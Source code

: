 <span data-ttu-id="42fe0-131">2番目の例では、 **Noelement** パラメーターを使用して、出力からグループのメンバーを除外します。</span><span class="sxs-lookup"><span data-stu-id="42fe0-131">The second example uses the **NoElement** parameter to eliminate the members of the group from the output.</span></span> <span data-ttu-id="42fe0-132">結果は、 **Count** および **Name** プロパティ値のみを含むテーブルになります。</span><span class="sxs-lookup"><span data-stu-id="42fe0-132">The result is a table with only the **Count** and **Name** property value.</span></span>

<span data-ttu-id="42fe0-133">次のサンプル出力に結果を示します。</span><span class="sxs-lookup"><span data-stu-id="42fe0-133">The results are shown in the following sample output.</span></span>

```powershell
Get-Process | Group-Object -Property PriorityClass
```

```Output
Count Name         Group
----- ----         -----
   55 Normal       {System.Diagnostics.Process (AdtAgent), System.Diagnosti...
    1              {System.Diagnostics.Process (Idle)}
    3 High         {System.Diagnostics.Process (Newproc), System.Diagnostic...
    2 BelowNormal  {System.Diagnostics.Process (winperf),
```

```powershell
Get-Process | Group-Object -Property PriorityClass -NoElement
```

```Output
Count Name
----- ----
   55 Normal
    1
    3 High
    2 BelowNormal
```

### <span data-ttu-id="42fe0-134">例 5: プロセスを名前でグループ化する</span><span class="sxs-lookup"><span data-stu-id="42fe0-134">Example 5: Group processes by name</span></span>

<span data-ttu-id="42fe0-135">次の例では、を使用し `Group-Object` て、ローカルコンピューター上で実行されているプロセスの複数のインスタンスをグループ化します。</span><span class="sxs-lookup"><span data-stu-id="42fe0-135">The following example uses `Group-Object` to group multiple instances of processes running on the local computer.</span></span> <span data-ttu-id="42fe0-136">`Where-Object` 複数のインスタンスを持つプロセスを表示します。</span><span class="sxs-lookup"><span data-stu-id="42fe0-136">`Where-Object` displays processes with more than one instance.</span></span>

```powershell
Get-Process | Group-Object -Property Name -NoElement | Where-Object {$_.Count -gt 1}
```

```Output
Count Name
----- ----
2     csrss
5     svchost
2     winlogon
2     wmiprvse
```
· · · ·
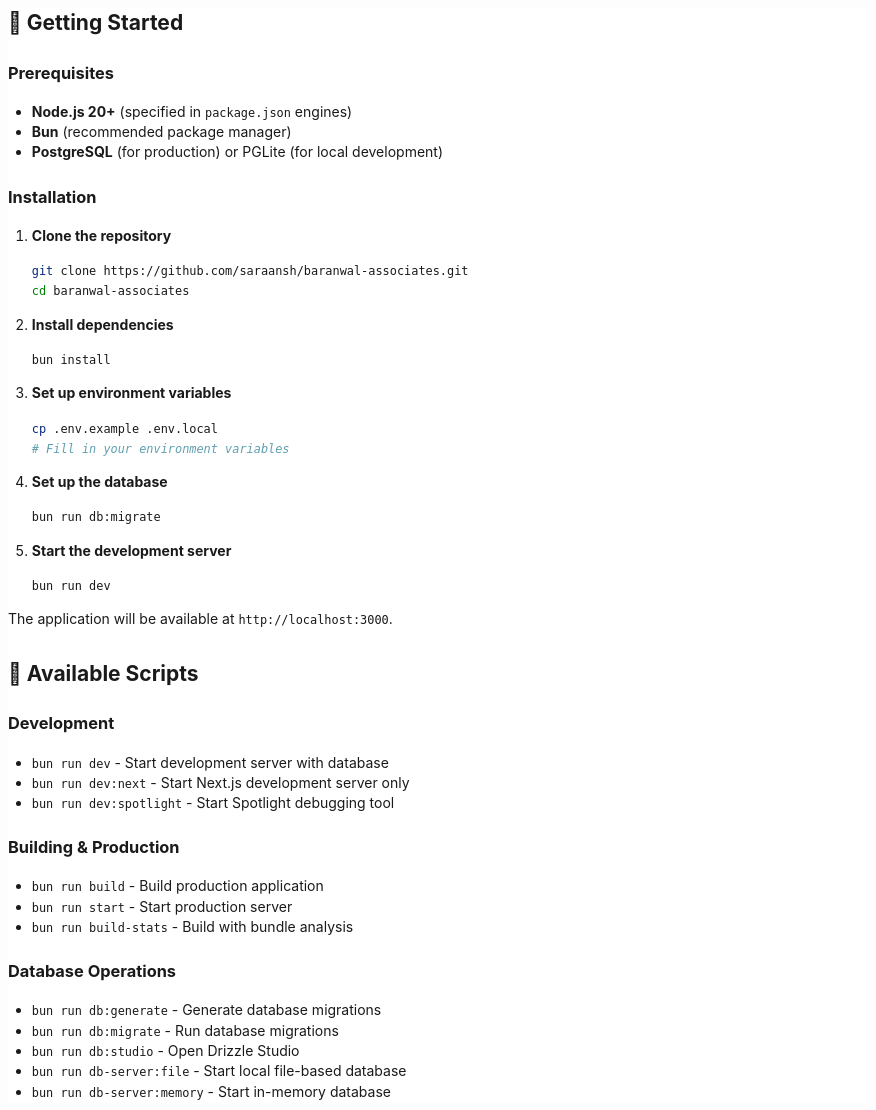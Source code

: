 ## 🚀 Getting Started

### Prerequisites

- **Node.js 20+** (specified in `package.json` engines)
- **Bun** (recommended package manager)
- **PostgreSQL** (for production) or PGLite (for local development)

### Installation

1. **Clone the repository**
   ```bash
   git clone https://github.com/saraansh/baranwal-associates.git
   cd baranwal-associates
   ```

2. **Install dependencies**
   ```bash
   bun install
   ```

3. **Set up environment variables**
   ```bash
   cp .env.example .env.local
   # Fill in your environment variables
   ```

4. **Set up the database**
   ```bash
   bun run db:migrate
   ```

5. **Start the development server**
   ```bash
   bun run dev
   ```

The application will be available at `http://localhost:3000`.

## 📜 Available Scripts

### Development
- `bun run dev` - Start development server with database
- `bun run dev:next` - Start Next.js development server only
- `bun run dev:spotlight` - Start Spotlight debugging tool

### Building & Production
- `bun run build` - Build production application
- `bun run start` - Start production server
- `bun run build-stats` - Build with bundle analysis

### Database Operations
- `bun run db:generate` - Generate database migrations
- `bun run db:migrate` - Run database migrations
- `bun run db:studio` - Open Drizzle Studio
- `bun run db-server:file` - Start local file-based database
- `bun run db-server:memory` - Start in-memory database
· · · ·
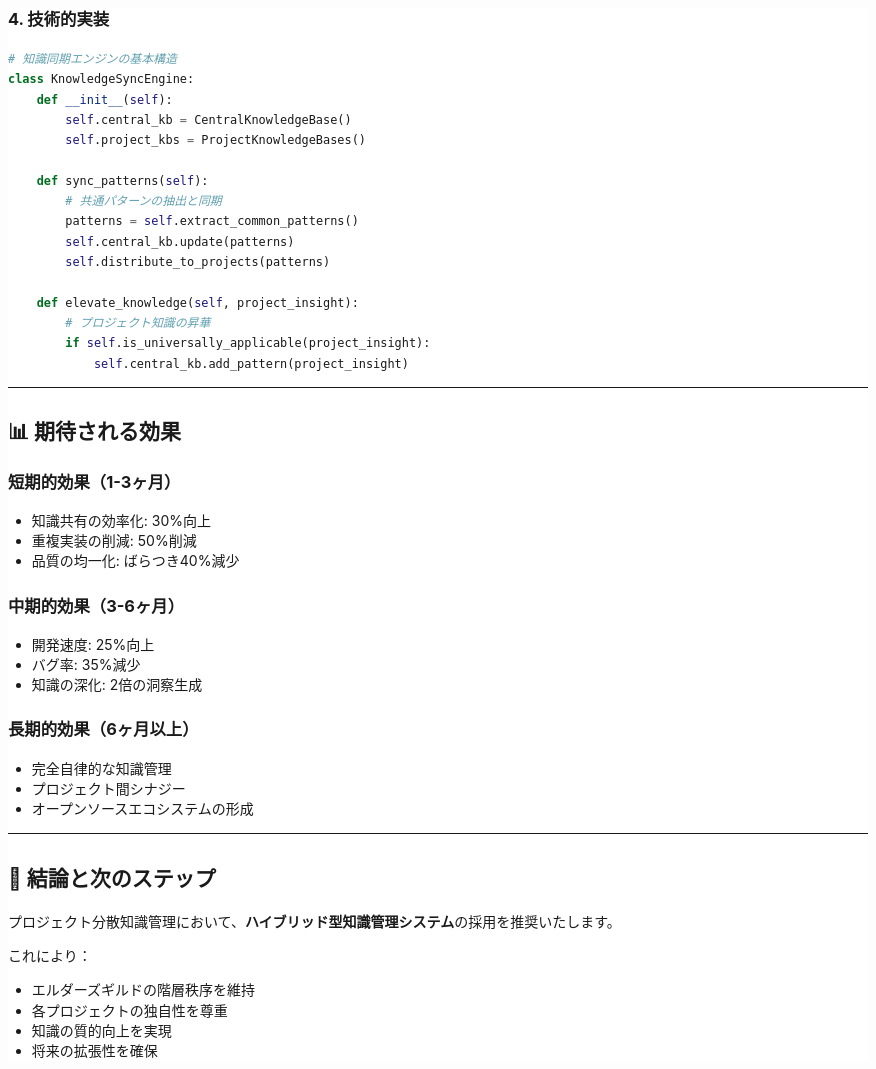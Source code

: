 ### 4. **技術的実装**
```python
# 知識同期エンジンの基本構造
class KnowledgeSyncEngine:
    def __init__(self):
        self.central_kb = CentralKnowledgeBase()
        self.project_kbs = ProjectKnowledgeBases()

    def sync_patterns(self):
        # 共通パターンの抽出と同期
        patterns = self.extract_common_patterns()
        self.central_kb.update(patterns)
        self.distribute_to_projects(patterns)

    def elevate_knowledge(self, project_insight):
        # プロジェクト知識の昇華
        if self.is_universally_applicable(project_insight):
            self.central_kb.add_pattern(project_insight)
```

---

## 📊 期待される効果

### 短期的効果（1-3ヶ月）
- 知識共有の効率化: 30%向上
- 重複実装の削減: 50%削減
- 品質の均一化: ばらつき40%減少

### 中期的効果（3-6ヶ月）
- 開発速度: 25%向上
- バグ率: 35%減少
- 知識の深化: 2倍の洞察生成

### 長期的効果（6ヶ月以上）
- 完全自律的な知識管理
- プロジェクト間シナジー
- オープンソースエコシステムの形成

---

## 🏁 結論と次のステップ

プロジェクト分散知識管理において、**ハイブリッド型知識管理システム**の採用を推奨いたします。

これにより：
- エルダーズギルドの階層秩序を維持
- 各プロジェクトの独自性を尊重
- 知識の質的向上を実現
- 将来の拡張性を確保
· · · ·
• **Problem to solve**
Track down every line in the entries that includes the string "PriorityClass", and copy it.

• **Result**
Get-Process | Group-Object -Property PriorityClass
Get-Process | Group-Object -Property PriorityClass -NoElement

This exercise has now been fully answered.